My only experience of totality happened on July 11, 1991.
I was aboard board the cruise ship Viking Serenade off the southern tip of Mexico’s Baja Peninsula. Around 1,700 eclipse watchers — many of whom had slept all night on the ship’s deck — were given a rare view of parts of the sun that generally are only visible during an eclipse.
The experience was memorable, but my heart and mind keep coming back to sister eclipse chaser and retired schoolteacher Ruth Walker, who stood beside me that day. The ship was anchored along the eclipse line at the point where the eclipse was longest in duration, one of the few places along the line that was not restricted by cloud cover. The sun stood almost overhead for the event, an unusual location for the many central Ohioans on the cruise, and many of us suffered strong sunburns. Even for those people hampered by clouds, the moon in a 140-mile path stretching from Hawaii to Brazil blocked the sun. In those locations, an unnatural daytime darkness occurred.
At about 10:30, the moon took the first bite of the solar disk. Slowly, over the course of the next 1 1/2 hours, the sun was slowly obscured until it was the thinnest of crescents.

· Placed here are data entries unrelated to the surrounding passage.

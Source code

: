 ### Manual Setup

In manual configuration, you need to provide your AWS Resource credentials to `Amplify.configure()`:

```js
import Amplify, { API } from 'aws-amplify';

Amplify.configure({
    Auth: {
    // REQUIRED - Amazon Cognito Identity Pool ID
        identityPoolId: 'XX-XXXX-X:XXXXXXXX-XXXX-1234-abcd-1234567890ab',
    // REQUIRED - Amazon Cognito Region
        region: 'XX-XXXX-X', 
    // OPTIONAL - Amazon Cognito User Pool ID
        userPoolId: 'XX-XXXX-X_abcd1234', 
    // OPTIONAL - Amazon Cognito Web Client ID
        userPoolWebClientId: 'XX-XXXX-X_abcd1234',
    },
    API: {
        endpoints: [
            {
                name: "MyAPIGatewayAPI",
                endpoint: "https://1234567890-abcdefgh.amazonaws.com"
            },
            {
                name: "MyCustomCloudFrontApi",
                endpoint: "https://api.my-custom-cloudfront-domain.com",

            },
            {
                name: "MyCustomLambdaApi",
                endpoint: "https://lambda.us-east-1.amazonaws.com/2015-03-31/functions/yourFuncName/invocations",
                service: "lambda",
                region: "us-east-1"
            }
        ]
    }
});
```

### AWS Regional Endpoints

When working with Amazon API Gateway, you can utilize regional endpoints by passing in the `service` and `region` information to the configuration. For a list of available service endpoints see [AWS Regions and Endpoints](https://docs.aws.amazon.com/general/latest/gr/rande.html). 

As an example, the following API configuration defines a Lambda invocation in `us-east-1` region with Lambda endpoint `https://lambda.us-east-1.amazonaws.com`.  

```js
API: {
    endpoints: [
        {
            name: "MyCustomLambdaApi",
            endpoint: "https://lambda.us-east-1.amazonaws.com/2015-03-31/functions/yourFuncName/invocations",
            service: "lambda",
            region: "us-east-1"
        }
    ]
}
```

At 11:56 a.m., the last speck of dazzling sunshine shone through a lunar valley. Then came the spectacular “diamond ring” effect as an entire blackened disk was surrounded with a thin strip of the sun’s glowing outer atmosphere, and a single, blinding point of light blazed for a split second like a sparkling gem. During the next six minutes and 57 seconds, the eerie silence was only occasionally punctuated by gasps of amazement. The stars were easily visible in the azure sky, and four planets – Mercury, Venus, Mars and Jupiter – were lined up near the sun. During the nearly seven minutes of totality, the sun’s corona, the outermost part of light, surrounded the dark hole where the sun had eclipsed the moon. The corona extends 100,000 miles in every direction from the sun and consists of the sun’s energy and hot gasses erupting into space. The corona did not appear as the expected uniform halo around the dark hole,
however. Gigantic streams of opalescent light shot many thousands of miles into space. In the streamers were dark, thin parallel striations, and the sun’s corona looked like silvery feather boas shifting gently in the solar wind.
Then, abruptly, the diamond ring appeared again and the sun was reborn. Afterward, a few central Ohioans sat together at dinner. Of all the reactions to the experience, the most memorable to me were those of Ruth Walker, who was 71 at the time. She described the corona as “delicate white brushstrokes.”
“Brushstrokes in flight,” added Debra Moon, also from Columbus. She was making a reference to a sculpture that still stands at the John Glenn International Airport in Columbus. The corona was shot through with bright pink, fingerlike projections, called solar prominences, which extended thousands of miles from the sun’s surface. Some extended straight upward from the sun. Others looped downward to the sun’s surface. Still others hung motionless like tiny pink streamers, disconnected from the sun’s surface. Moon described them as “brilliant, almost phosphorescent.” Walker, who was watching her first eclipse, described it as “the most spectacular thing I have ever seen.” And I concurred. I have seen much of nature since then, and when I am asked, I invariably say that the sun’s corona is the most beautiful natural sight that humans can behold. Ruth will be 97 when the next total solar eclipse touches North America in 2017. She said she is looking forward to being there as the moon’s shadow again plunges Earth into darkness.
And that time has finally come. As I type these lines, I sit and wonder whether she is still on the planet. But I am certain, wherever she is, she will be standing beside me as the shimmering corona again bathes the world in its eerie, unearthly splendor and we stand together in the shadow of the moon.
Tom Burns is director of the Perkins Observatory in Delaware.